Additionally, last spring the department’s undergraduates screened some 200 first, third and fifth graders at Groton Elementary School in Tompkins County.

Boskamp-Cluss lab equipment

Aspiring clinicians in the Center for Speech, Language and Hearing Disorders review images of the inside of a client’s throat in the new swallow lab donated to the College by alumna Patricia Boscamp-Cluss ’79. The college students, supervised by licensed professionals, are learning to identify and treat a variety of communication disorders. In the photo shown above left, last fall Emily Tackabury of Norwich, N.Y., shown with a young client, took part in actual audiology screenings for youngsters such as this one at Groton Elementary School.

 

“The average age of identified hearing loss in children is prior to six months of age,” Pitcher explained. “But there are children who have hearing loss that develops later or may go unnoticed, until they show difficulties or behavior issues in school. Those are the kids we want to identify.”

These highly successful community clinics, which relieve school nurses of an enormous, mandatory task, will continue during the 2014-15 academic year.

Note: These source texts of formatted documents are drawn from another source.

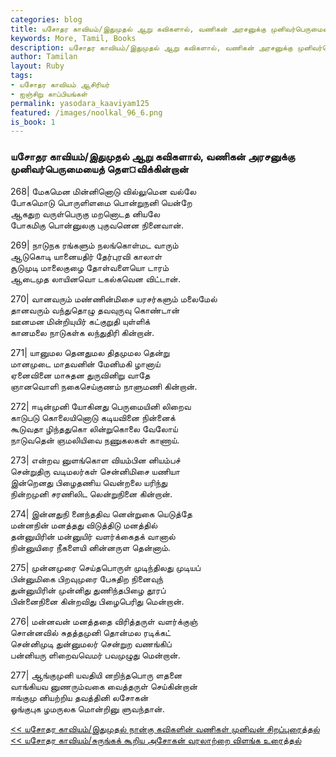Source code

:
 ```yaml
---  
categories: blog  
title: யசோதர காவியம்/இதுமுதல் ஆறு கவிகளால், வணிகன் அரசனுக்கு முனிவர்பெருமையைத் தௌ¤விக்கின்றான்
keywords: More, Tamil, Books  
description: யசோதர காவியம்/இதுமுதல் ஆறு கவிகளால், வணிகன் அரசனுக்கு முனிவர்பெருமையைத் தௌ¤விக்கின்றான்
author: Tamilan  
layout: Ruby  
tags:     
- யசோதர காவியம் ஆசிரியர்
- ஐஞ்சிறு காப்பியங்கள்
permalink: yasodara_kaaviyam125  
featured: /images/noolkal_96_6.png  
is_book: 1
---  
```



### யசோதர காவியம்/இதுமுதல் ஆறு கவிகளால், வணிகன் அரசனுக்கு முனிவர்பெருமையைத் தௌ¤விக்கின்றான்

268| மேகமென மின்னினொடு வில்லுமென வல்லே  
போகமொடு பொருளிளமை பொன்றுநனி யென்றே  
ஆகதுற வருள்பெருகு மறனொடத னியலே  
போகமிகு பொன்னுலகு புகுவனென நினைவான்.

269| நாடுநக ரங்களும் நலங்கொள்மட வாரும்  
ஆடுகொடி யானையதிர் தேர்புரவி காலாள்  
சூடுமுடி மாலைகுழை தோள்வளையொ டாரம்  
ஆடைமுத லாயினவொ டகல்கவென விட்டான்.

270| வானவரும் மண்ணின்மிசை யரசர்களும் மலைமேல்  
தானவரும் வந்துதொழு தவவுருவு கொண்டான்  
ஊனமன மின்றியுயிர் கட்குறுதி யுள்ளிக்  
கானமலை நாடுகள்க லந்துதிரி கின்றான்.

271| யானுமல தெனதுமல திதமுமல தென்று  
மானமுடை மாதவனின் மேனிமகி ழானாய்  
ஏனைவினை மாசுதன துருவினிறு வாதே  
ஞானவொளி நகைசெய்குணம் நாளுமணி கின்றான்.

272| ஈடின்முனி யோகினது பெருமையினி லிறைவ  
காடுபடு கொலையினொடு கடியவினை நின்னைக்  
கூடுவதா ழிந்ததுகொ லின்றுகொலை வேலோய்  
நாடுவதென் ஞமலியிவை நணுகலகள் காணாய்.

273| என்றவ னுளங்கொள வியம்பின னியம்பச்  
சென்றுதிரு வடிமலர்கள் சென்னிமிசை யணியா  
இன்றெனது பிழைதணிய வென்றலை யரிந்து  
நின்றமுனி சரணிலிட லென்றுநினை கின்றான்.

274| இன்னதுநி னைந்ததிவ னென்றுகை யெடுத்தே  
மன்னநின் மனத்தது விடுத்திடு மனத்தில்  
தன்னுயிரின் மன்னுயிர் வளர்க்கைதக் வானால்  
நின்னுயிரை நீகளையி னின்னருள தென்னாம்.

275| முன்னமுரை செய்தபொருள் முடிந்திலது முடியப்  
பின்னுமிகை பிறவுமுரை பேசுதிற நினைவுந்  
துன்னுயிரின் முன்னிது துணிந்தபிழை தூரப்  
பின்னைநினை கின்றவிது பிழைபெரிது மென்றான்.

276| மன்னவன் மனத்ததை விரித்தருள் வளர்க்குஞ்  
சொன்னவில் சுதத்தமுனி தொன்மல ரடிக்கட்  
சென்னிமுடி துன்னுமலர் சென்றுற வணங்கிப்  
பன்னியரு ளிறைவவெமர் பவமுழுது மென்றான்.

277| ஆங்குமுனி யவதியி னறிந்தபொரு ளதனை  
வாங்கியவ னுணரும்வகை வைத்தருள் செய்கின்றான்  
ஈங்குமு னியற்றிய தவத்தினி லசோகன்  
ஓங்குபுக ழமருலக மொன்றினு ளுவந்தான்.

[<< யசோதர காவியம்/இதுமுதல் நான்கு கவிகளின் வணிகள் முனிவன் சிறப்புரைத்தல்](yasodara_kaaviyam124) [<< யசோதர காவியம்/சுருங்கக் கூறிய அசோகன் வரலாற்றை விளங்க உரைத்தல்](yasodara_kaaviyam126)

The center also screens children in the local Head Start program, to spot speaking difficulties in the 3 and 4-year-olds before they enter kindergarten, Emm noted.

For the sake of SUNY Cortland students’ career preparation, center faculty and staff look forward to working with clients of all ages. That would include all preschoolers as well as adult and geriatric patients who have lost speech and hearing due to illness. It would also include a variety of client groups, such as people for whom English is not the first language and individuals suffering from disorders ranging from autism to a speaking difficulty termed “aphasia” that is related to a stroke or other neurological illness.

The SUNY Cortland students say they’re pleased with the expanded hands-on experience.

“We are helping someone to communicate, and communication is so essential to life,” said graduate student Kelli Carsten of Syracuse, N.Y. “This field brings us so many areas of interest to work with: biological, medical and helping people communicate. If someone has a physical loss, they still can communicate, but if someone can’t communicate, for whatever reason, it … affects your quality of life so much.”